Source texts of formatted documents
========

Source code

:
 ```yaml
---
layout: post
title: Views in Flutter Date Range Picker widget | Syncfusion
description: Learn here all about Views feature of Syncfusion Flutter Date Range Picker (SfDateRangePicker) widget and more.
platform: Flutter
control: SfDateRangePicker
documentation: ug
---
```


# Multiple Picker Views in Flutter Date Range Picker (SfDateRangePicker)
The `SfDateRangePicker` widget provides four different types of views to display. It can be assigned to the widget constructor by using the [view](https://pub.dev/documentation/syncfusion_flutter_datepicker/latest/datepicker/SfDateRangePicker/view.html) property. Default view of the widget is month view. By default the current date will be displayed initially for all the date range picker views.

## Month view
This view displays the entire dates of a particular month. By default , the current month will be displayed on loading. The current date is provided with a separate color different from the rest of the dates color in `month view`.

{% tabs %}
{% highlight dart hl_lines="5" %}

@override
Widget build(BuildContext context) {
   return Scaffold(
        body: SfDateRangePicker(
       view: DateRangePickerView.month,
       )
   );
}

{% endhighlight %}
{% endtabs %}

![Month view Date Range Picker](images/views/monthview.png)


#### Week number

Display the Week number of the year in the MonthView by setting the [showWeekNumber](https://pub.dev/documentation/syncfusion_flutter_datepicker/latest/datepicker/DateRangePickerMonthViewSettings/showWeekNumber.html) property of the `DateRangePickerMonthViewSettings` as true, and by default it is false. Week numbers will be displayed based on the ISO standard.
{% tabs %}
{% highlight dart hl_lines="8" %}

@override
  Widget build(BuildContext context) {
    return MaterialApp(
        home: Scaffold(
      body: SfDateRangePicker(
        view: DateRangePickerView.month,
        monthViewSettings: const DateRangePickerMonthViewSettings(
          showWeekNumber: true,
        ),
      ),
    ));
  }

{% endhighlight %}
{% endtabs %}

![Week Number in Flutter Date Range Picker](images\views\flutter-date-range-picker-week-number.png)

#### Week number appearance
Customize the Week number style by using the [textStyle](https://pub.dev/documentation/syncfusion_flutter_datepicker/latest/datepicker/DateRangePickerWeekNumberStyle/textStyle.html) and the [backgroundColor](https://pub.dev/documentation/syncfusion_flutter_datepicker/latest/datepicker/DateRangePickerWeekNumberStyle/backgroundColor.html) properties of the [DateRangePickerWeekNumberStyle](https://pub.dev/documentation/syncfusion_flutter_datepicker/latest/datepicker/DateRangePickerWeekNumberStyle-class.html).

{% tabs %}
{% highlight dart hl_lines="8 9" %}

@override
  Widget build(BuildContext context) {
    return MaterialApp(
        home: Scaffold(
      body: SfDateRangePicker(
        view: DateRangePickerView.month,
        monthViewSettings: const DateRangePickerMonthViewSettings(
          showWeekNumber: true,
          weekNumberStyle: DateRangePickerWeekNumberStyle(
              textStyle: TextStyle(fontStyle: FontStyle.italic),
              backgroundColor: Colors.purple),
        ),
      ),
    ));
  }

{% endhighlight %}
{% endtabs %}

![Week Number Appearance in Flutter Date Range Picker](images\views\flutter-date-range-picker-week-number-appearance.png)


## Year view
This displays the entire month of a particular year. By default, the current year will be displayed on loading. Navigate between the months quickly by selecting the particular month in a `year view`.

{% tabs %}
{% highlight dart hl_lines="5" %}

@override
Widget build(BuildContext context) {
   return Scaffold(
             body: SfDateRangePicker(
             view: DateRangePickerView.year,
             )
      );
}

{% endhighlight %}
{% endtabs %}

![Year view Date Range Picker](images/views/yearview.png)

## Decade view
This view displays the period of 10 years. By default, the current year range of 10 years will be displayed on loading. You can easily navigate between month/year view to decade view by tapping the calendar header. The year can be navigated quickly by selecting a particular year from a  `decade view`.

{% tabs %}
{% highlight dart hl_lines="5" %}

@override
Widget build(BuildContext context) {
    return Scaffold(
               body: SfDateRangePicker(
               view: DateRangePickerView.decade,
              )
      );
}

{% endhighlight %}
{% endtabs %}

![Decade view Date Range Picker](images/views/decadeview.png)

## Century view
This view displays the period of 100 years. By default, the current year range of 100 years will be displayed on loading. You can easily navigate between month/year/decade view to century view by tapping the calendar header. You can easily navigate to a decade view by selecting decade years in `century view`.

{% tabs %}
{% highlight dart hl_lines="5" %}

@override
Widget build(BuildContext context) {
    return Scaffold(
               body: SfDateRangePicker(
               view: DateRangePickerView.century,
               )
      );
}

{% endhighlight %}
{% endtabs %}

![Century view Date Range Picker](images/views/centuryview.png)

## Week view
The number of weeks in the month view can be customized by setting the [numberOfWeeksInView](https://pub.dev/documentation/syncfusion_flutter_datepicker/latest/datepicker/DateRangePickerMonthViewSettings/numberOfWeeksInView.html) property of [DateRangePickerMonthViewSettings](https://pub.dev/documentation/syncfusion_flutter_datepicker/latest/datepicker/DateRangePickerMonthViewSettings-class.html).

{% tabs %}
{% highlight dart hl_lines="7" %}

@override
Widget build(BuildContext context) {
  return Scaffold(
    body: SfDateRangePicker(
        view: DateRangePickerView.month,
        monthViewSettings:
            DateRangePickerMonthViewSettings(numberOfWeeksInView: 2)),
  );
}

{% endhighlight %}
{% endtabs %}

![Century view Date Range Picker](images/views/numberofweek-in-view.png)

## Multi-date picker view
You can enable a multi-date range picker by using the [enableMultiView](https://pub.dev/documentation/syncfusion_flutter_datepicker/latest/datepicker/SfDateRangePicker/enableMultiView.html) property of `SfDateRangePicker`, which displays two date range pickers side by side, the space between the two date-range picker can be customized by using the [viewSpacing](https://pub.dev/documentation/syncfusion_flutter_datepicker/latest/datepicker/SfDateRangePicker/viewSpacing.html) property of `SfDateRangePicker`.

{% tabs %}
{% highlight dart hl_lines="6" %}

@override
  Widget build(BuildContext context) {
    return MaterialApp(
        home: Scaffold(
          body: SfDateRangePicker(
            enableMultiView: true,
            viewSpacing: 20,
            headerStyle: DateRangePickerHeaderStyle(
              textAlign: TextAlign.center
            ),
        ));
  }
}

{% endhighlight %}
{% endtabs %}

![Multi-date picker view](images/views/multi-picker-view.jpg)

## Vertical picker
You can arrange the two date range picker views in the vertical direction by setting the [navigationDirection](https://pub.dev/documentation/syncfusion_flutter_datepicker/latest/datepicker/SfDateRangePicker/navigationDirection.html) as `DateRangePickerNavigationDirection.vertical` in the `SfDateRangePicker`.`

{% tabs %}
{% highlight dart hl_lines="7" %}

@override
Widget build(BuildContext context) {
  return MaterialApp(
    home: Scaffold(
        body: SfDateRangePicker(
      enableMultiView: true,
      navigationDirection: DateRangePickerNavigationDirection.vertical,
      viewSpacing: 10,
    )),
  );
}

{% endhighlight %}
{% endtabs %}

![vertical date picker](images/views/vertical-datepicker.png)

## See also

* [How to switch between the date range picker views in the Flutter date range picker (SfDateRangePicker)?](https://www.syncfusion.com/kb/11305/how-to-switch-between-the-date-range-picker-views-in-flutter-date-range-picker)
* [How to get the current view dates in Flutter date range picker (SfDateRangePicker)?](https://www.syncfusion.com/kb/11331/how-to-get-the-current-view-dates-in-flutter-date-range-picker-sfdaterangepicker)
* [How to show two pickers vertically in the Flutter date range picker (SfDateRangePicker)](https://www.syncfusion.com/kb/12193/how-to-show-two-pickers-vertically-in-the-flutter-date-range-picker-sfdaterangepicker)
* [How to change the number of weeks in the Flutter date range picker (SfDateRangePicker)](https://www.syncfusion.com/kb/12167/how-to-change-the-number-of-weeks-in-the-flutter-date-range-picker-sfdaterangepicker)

========

*What to do:* When you reach the end of the records, set them all down again exactly.

*Response:*
Source code

:
 ```yaml
---
layout: post
title: Views in Flutter Date Range Picker widget | Syncfusion
description: Learn here all about Views feature of Syncfusion Flutter Date Range Picker (SfDateRangePicker) widget and more.
platform: Flutter
control: SfDateRangePicker
documentation: ug
---
```


# Multiple Picker Views in Flutter Date Range Picker (SfDateRangePicker)
The `SfDateRangePicker` widget provides four different types of views to display. It can be assigned to the widget constructor by using the [view](https://pub.dev/documentation/syncfusion_flutter_datepicker/latest/datepicker/SfDateRangePicker/view.html) property. Default view of the widget is month view. By default the current date will be displayed initially for all the date range picker views.

## Month view
This view displays the entire dates of a particular month. By default , the current month will be displayed on loading. The current date is provided with a separate color different from the rest of the dates color in `month view`.

{% tabs %}
{% highlight dart hl_lines="5" %}

@override
Widget build(BuildContext context) {
   return Scaffold(
        body: SfDateRangePicker(
       view: DateRangePickerView.month,
       )
   );
}

{% endhighlight %}
{% endtabs %}

![Month view Date Range Picker](images/views/monthview.png)


#### Week number

Display the Week number of the year in the MonthView by setting the [showWeekNumber](https://pub.dev/documentation/syncfusion_flutter_datepicker/latest/datepicker/DateRangePickerMonthViewSettings/showWeekNumber.html) property of the `DateRangePickerMonthViewSettings` as true, and by default it is false. Week numbers will be displayed based on the ISO standard.
{% tabs %}
{% highlight dart hl_lines="8" %}

@override
  Widget build(BuildContext context) {
    return MaterialApp(
        home: Scaffold(
      body: SfDateRangePicker(
        view: DateRangePickerView.month,
        monthViewSettings: const DateRangePickerMonthViewSettings(
          showWeekNumber: true,
        ),
      ),
    ));
  }

{% endhighlight %}
{% endtabs %}

![Week Number in Flutter Date Range Picker](images\views\flutter-date-range-picker-week-number.png)

#### Week number appearance
Customize the Week number style by using the [textStyle](https://pub.dev/documentation/syncfusion_flutter_datepicker/latest/datepicker/DateRangePickerWeekNumberStyle/textStyle.html) and the [backgroundColor](https://pub.dev/documentation/syncfusion_flutter_datepicker/latest/datepicker/DateRangePickerWeekNumberStyle/backgroundColor.html) properties of the [DateRangePickerWeekNumberStyle](https://pub.dev/documentation/syncfusion_flutter_datepicker/latest/datepicker/DateRangePickerWeekNumberStyle-class.html).

{% tabs %}
{% highlight dart hl_lines="8 9" %}

@override
  Widget build(BuildContext context) {
    return MaterialApp(
        home: Scaffold(
      body: SfDateRangePicker(
        view: DateRangePickerView.month,
        monthViewSettings: const DateRangePickerMonthViewSettings(
          showWeekNumber: true,
          weekNumberStyle: DateRangePickerWeekNumberStyle(
              textStyle: TextStyle(fontStyle: FontStyle.italic),
              backgroundColor: Colors.purple),
        ),
      ),
    ));
  }

{% endhighlight %}
{% endtabs %}

![Week Number Appearance in Flutter Date Range Picker](images\views\flutter-date-range-picker-week-number-appearance.png)


## Year view
This displays the entire month of a particular year. By default, the current year will be displayed on loading. Navigate between the months quickly by selecting the particular month in a `year view`.

{% tabs %}
{% highlight dart hl_lines="5" %}

@override
Widget build(BuildContext context) {
   return Scaffold(
             body: SfDateRangePicker(
             view: DateRangePickerView.year,
             )
      );
}

{% endhighlight %}
{% endtabs %}

![Year view Date Range Picker](images/views/yearview.png)

## Decade view
This view displays the period of 10 years. By default, the current year range of 10 years will be displayed on loading. You can easily navigate between month/year view to decade view by tapping the calendar header. The year can be navigated quickly by selecting a particular year from a  `decade view`.

{% tabs %}
{% highlight dart hl_lines="5" %}

@override
Widget build(BuildContext context) {
    return Scaffold(
               body: SfDateRangePicker(
               view: DateRangePickerView.decade,
              )
      );
}

{% endhighlight %}
{% endtabs %}

![Decade view Date Range Picker](images/views/decadeview.png)

## Century view
This view displays the period of 100 years. By default, the current year range of 100 years will be displayed on loading. You can easily navigate between month/year/decade view to century view by tapping the calendar header. You can easily navigate to a decade view by selecting decade years in `century view`.

{% tabs %}
{% highlight dart hl_lines="5" %}

@override
Widget build(BuildContext context) {
    return Scaffold(
               body: SfDateRangePicker(
               view: DateRangePickerView.century,
               )
      );
}

{% endhighlight %}
{% endtabs %}

![Century view Date Range Picker](images/views/centuryview.png)

## Week view
The number of weeks in the month view can be customized by setting the [numberOfWeeksInView](https://pub.dev/documentation/syncfusion_flutter_datepicker/latest/datepicker/DateRangePickerMonthViewSettings/numberOfWeeksInView.html) property of [DateRangePickerMonthViewSettings](https://pub.dev/documentation/syncfusion_flutter_datepicker/latest/datepicker/DateRangePickerMonthViewSettings-class.html).

{% tabs %}
{% highlight dart hl_lines="7" %}

@override
Widget build(BuildContext context) {
  return Scaffold(
    body: SfDateRangePicker(
        view: DateRangePickerView.month,
        monthViewSettings:
            DateRangePickerMonthViewSettings(numberOfWeeksInView: 2)),
  );
}

{% endhighlight %}
{% endtabs %}

![Century view Date Range Picker](images/views/numberofweek-in-view.png)

## Multi-date picker view
You can enable a multi-date range picker by using the [enableMultiView](https://pub.dev/documentation/syncfusion_flutter_datepicker/latest/datepicker/SfDateRangePicker/enableMultiView.html) property of `SfDateRangePicker`, which displays two date range pickers side by side, the space between the two date-range picker can be customized by using the [viewSpacing](https://pub.dev/documentation/syncfusion_flutter_datepicker/latest/datepicker/SfDateRangePicker/viewSpacing.html) property of `SfDateRangePicker`.

{% tabs %}
{% highlight dart hl_lines="6" %}

@override
  Widget build(BuildContext context) {
    return MaterialApp(
        home: Scaffold(
          body: SfDateRangePicker(
            enableMultiView: true,
            viewSpacing: 20,
            headerStyle: DateRangePickerHeaderStyle(
              textAlign: TextAlign.center
            ),
        ));
  }
}

{% endhighlight %}
{% endtabs %}

![Multi-date picker view](images/views/multi-picker-view.jpg)

## Vertical picker
You can arrange the two date range picker views in the vertical direction by setting the [navigationDirection](https://pub.dev/documentation/syncfusion_flutter_datepicker/latest/datepicker/SfDateRangePicker/navigationDirection.html) as `DateRangePickerNavigationDirection.vertical` in the `SfDateRangePicker`.`

{% tabs %}
{% highlight dart hl_lines="7" %}

@override
Widget build(BuildContext context) {
  return MaterialApp(
    home: Scaffold(
        body: SfDateRangePicker(
      enableMultiView: true,
      navigationDirection: DateRangePickerNavigationDirection.vertical,
      viewSpacing: 10,
    )),
  );
}

{% endhighlight %}
{% endtabs %}

![vertical date picker](images/views/vertical-datepicker.png)

## See also

* [How to switch between the date range picker views in the Flutter date range picker (SfDateRangePicker)?](https://www.syncfusion.com/kb/11305/how-to-switch-between-the-date-range-picker-views-in-flutter-date-range-picker)
* [How to get the current view dates in Flutter date range picker (SfDateRangePicker)?](https://www.syncfusion.com/kb/11331/how-to-get-the-current-view-dates-in-flutter-date-range-picker-sfdaterangepicker)
* [How to show two pickers vertically in the Flutter date range picker (SfDateRangePicker)](https://www.syncfusion.com/kb/12193/how-to-show-two-pickers-vertically-in-the-flutter-date-range-picker-sfdaterangepicker)
* [How to change the number of weeks in the Flutter date range picker (SfDateRangePicker)](https://www.syncfusion.com/kb/12167/how-to-change-the-number-of-weeks-in-the-flutter-date-range-picker-sfdaterangepicker)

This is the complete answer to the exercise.